**Given records**.
***
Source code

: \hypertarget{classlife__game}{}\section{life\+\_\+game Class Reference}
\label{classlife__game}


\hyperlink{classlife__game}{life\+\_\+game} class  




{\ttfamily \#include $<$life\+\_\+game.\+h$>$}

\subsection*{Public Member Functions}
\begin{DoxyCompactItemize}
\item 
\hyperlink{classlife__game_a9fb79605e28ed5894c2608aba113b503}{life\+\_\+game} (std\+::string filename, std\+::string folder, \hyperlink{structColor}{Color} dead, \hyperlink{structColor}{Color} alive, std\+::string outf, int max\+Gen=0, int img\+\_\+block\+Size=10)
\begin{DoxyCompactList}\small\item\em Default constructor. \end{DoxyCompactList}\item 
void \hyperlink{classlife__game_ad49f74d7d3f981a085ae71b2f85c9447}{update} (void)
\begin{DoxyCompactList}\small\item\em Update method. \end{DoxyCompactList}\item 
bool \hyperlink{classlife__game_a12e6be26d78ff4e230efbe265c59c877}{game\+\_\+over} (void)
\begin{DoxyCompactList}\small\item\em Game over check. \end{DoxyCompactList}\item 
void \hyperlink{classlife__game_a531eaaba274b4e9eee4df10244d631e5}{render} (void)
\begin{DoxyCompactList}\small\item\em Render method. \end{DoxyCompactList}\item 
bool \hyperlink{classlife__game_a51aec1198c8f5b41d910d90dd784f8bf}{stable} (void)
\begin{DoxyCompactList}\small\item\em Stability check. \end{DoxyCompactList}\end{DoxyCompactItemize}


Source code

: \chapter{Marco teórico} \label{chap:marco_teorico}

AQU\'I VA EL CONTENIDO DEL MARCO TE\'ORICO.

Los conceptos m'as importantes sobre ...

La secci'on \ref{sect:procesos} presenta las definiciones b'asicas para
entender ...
***
**Exercise objective**. Your reply must contain the line with "Game over check." and each later line of the material, word for word, and nothing else.

**Answer to this exercise**.
\begin{DoxyCompactList}\small\item\em Game over check. \end{DoxyCompactList}\item 
void \hyperlink{classlife__game_a531eaaba274b4e9eee4df10244d631e5}{render} (void)
\begin{DoxyCompactList}\small\item\em Render method. \end{DoxyCompactList}\item 
bool \hyperlink{classlife__game_a51aec1198c8f5b41d910d90dd784f8bf}{stable} (void)
\begin{DoxyCompactList}\small\item\em Stability check. \end{DoxyCompactList}\end{DoxyCompactItemize}


Source code

: \chapter{Marco teórico} \label{chap:marco_teorico}

AQU\'I VA EL CONTENIDO DEL MARCO TE\'ORICO.

Los conceptos m'as importantes sobre ...

La secci'on \ref{sect:procesos} presenta las definiciones b'asicas para
entender ...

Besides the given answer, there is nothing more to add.